The Truth – A social media strategist and content creator would plan their brand voice and tone as well as creating a strategy for the account. Emily’s account is a lifestyle account, her strategy might revolve around a combination of aspirational content and down to earth humour or similar to a travel account she might post about her experiences in Paris – where she goes, what she loves and her tips for doing Paris right. But she doesn’t offer anything of substance in her socials.
Right
Social Media Installations
When one of Emily’s clients makes luxury beds, she launches a campaign to dormir à la belle étoile (sleep under the stars). It’s a social media installation that encourages people to interact with the product and then create user generated content that can be harnessed for a grass roots social media campaign.
The Truth – This kind of large scale installation would only happen with a large brand, but they do happen. Most social media managers will get work with social media installation at some point, but the most common type is at parties, events or exhibitions where there is some sort of interactive area that includes the product or branding ie: a wall you stand in front of, a frame you hold up etc. User generated content or UGC is commonly a part of a larger social media strategy.
Wrong
Hashtags
It’s very cringy to see Emily posting pictures and using hashtags as the captions but it’s even more cringy to see her, the apparent social media whiz and influencer including apostrophes in the hashtags. This doesn’t work. You can not add punctuation to hashtags and it’s something even the most under-schooled novice knows about social media.
The Truth – There are some people who still use hashtags in the captions as words but it’s really old hat. We haven’t been doing this since about 2016 and this really dates the show. In fact, on Instagram there’s be a mass move away from hashtags and towards content strategy and utilising Reels.
Right
Reading the room
When one of Emily’s clients want to make a perfume ad with a nude woman, she warns him that in the current political climate it reads as a celebration of the male gaze. Emily rightfully tells him this is not a good idea in a post me-too world.

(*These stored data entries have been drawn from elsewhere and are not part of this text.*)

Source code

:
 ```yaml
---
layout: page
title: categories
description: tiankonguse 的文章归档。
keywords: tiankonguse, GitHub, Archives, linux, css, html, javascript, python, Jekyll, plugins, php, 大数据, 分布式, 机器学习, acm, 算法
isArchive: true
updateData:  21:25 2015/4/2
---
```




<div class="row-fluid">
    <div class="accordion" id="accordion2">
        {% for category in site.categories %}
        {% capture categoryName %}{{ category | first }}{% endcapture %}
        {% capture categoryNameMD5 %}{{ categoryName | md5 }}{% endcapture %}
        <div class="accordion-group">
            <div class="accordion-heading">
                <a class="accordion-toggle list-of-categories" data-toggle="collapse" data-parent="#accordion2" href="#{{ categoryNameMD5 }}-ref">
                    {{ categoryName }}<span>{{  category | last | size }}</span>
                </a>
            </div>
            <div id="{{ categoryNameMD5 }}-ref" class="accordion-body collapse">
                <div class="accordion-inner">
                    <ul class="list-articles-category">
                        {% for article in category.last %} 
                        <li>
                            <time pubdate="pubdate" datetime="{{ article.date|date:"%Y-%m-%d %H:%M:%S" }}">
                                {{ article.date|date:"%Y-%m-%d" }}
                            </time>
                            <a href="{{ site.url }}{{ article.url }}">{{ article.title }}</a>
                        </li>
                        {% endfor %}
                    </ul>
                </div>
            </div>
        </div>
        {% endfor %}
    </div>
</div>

The Truth – Social Media Managers need to be ahead of the curve politically. In marketing when you fail to read the room you end up with that ad campaign that Pepsi did with Kylie and Kendall Jenner during the heated Black Lives Matter movement. Not all press is good press.
Wrong
There’s no engagement or scheduling
Emily doesn’t appear to do any engagement on her account or on any of the accounts of her clients. It’s strange to say the least that Emily who starts her journey with 48 followers and in a few days has over a thousand followers and hundreds of comments, doesn’t bother to answer or even read them.
In addition to doing zero engagement, Emily doesn’t seem to plan or schedule any content for herself or her clients. She’s never on Facebook business suite or Hootsuite or Later. It’s completely unrealistic to think that every post for her account and her clients is happening in real time. That’s just sloppy social media work.
The truth – A social media coordinator working full time on an account would spend a minimum of an hour a day engaging on that account, to boost the posts and the reach of the account within their ideal targeted audience. They would also respond to comments, monitoring comments for any spam or inappropriate comments. And they would 110% be using a scheduling platform such as Hootsuite, Later or Facebook Business suite.
Having said all of this, we still see a precocious queen with a killer wardrobe and that’s why this series will continue to collect avid fans from every corner of the streaming world.